Task input Start Marker

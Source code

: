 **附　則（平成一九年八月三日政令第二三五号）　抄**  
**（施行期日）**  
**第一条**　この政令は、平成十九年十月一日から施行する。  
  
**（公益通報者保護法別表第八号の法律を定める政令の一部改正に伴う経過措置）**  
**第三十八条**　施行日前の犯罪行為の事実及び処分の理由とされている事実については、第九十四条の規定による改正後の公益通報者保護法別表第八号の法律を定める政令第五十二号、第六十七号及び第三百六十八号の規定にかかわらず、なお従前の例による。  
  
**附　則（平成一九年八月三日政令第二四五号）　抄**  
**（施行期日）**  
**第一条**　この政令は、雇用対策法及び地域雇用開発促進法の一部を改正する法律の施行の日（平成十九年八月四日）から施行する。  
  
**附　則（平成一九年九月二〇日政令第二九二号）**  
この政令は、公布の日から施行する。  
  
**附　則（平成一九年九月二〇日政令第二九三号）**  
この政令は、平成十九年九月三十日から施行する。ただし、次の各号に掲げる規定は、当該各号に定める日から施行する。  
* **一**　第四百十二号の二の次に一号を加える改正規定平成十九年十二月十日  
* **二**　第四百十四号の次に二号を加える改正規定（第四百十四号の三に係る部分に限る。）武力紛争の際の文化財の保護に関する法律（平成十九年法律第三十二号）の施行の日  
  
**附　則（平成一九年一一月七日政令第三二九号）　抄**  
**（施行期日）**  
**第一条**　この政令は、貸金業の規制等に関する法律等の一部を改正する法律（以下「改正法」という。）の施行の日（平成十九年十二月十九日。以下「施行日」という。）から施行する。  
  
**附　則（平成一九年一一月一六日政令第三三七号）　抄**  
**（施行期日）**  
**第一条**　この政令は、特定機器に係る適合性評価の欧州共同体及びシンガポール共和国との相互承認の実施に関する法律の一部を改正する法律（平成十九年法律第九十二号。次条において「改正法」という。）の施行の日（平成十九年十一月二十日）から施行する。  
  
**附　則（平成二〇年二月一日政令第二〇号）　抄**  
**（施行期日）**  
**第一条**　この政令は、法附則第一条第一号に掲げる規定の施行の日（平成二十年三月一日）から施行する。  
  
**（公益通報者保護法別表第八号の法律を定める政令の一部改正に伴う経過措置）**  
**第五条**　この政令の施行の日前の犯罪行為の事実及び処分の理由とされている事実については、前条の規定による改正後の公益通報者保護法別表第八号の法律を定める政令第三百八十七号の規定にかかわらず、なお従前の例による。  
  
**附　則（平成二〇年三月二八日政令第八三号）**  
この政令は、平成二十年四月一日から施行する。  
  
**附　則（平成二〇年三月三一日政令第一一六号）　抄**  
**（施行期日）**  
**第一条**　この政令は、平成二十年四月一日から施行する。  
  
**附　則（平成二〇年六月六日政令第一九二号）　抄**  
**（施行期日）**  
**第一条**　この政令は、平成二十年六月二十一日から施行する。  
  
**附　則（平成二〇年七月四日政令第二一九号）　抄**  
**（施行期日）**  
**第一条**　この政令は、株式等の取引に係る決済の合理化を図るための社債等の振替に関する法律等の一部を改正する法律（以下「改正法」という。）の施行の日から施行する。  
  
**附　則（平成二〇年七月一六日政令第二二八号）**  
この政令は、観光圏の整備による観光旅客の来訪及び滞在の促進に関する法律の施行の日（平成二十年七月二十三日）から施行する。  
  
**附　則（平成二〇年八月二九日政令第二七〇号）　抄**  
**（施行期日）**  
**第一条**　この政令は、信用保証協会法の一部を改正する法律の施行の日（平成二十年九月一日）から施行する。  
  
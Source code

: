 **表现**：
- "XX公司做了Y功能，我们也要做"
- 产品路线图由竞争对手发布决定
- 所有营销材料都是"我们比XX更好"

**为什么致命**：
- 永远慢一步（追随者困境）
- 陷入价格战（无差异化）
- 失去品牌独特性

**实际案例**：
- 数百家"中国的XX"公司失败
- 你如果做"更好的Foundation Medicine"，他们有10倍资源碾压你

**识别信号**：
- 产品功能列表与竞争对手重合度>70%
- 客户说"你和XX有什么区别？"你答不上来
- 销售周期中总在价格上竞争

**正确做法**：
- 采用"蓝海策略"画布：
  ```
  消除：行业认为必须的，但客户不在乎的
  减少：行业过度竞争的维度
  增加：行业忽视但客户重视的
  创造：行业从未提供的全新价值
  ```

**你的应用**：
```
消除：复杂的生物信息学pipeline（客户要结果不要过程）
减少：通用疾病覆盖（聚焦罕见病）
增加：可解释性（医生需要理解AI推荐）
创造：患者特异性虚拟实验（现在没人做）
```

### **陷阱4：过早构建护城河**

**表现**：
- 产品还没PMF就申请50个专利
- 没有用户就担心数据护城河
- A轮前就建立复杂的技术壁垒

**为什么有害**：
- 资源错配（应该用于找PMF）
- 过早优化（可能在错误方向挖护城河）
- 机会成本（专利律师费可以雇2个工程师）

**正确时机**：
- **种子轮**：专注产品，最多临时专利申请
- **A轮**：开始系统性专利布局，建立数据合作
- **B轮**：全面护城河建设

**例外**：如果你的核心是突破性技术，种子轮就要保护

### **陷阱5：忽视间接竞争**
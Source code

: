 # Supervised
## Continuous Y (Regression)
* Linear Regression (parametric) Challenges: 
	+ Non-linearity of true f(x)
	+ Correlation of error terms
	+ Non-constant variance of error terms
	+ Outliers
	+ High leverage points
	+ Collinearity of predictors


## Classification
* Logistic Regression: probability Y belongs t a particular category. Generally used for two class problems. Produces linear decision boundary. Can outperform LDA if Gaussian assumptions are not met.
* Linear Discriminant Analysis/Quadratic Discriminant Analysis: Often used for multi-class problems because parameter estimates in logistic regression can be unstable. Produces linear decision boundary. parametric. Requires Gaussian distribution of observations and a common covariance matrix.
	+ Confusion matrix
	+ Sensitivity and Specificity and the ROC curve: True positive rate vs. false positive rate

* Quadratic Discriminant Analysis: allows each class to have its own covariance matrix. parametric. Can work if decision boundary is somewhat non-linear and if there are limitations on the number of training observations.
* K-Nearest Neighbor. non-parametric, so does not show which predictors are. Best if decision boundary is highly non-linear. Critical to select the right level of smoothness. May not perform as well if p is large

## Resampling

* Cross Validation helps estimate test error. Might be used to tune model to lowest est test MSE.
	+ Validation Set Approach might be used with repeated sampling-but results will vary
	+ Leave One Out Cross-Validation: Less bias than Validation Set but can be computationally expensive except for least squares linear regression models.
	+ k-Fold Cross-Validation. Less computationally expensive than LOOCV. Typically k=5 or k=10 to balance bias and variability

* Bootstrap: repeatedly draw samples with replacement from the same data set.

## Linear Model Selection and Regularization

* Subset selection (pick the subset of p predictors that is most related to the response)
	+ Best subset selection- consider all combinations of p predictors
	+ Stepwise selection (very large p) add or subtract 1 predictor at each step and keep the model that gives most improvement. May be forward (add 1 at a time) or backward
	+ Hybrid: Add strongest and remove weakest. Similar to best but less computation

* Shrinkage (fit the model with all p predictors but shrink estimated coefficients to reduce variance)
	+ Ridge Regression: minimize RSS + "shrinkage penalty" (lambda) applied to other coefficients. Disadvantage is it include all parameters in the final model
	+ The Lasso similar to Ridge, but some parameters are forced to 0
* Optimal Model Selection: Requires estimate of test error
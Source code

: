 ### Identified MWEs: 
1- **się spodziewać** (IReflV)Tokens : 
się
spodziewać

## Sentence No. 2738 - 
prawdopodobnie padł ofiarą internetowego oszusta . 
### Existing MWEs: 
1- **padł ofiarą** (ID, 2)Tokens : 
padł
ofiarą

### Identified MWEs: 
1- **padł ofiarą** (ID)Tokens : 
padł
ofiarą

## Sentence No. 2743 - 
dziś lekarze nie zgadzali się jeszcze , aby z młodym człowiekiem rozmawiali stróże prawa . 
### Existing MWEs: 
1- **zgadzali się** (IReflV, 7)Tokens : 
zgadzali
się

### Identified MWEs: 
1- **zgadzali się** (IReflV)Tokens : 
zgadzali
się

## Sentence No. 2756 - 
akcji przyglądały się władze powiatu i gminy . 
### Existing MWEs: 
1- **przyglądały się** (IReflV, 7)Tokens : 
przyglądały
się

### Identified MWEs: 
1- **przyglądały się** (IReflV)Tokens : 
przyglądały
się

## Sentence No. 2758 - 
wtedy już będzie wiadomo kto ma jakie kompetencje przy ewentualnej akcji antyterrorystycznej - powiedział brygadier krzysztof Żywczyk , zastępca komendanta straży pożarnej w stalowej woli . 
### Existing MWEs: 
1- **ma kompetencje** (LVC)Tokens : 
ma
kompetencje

Task input End Marker

== Work order ==
Pull every line containing "Analysis" from the data.

== Task response ==
* Linear Discriminant Analysis/Quadratic Discriminant Analysis: Often used for multi-class problems because parameter estimates in logistic regression can be unstable. Produces linear decision boundary. parametric. Requires Gaussian distribution of observations and a common covariance matrix.
* Quadratic Discriminant Analysis: allows each class to have its own covariance matrix. parametric. Can work if decision boundary is somewhat non-linear and if there are limitations on the number of training observations.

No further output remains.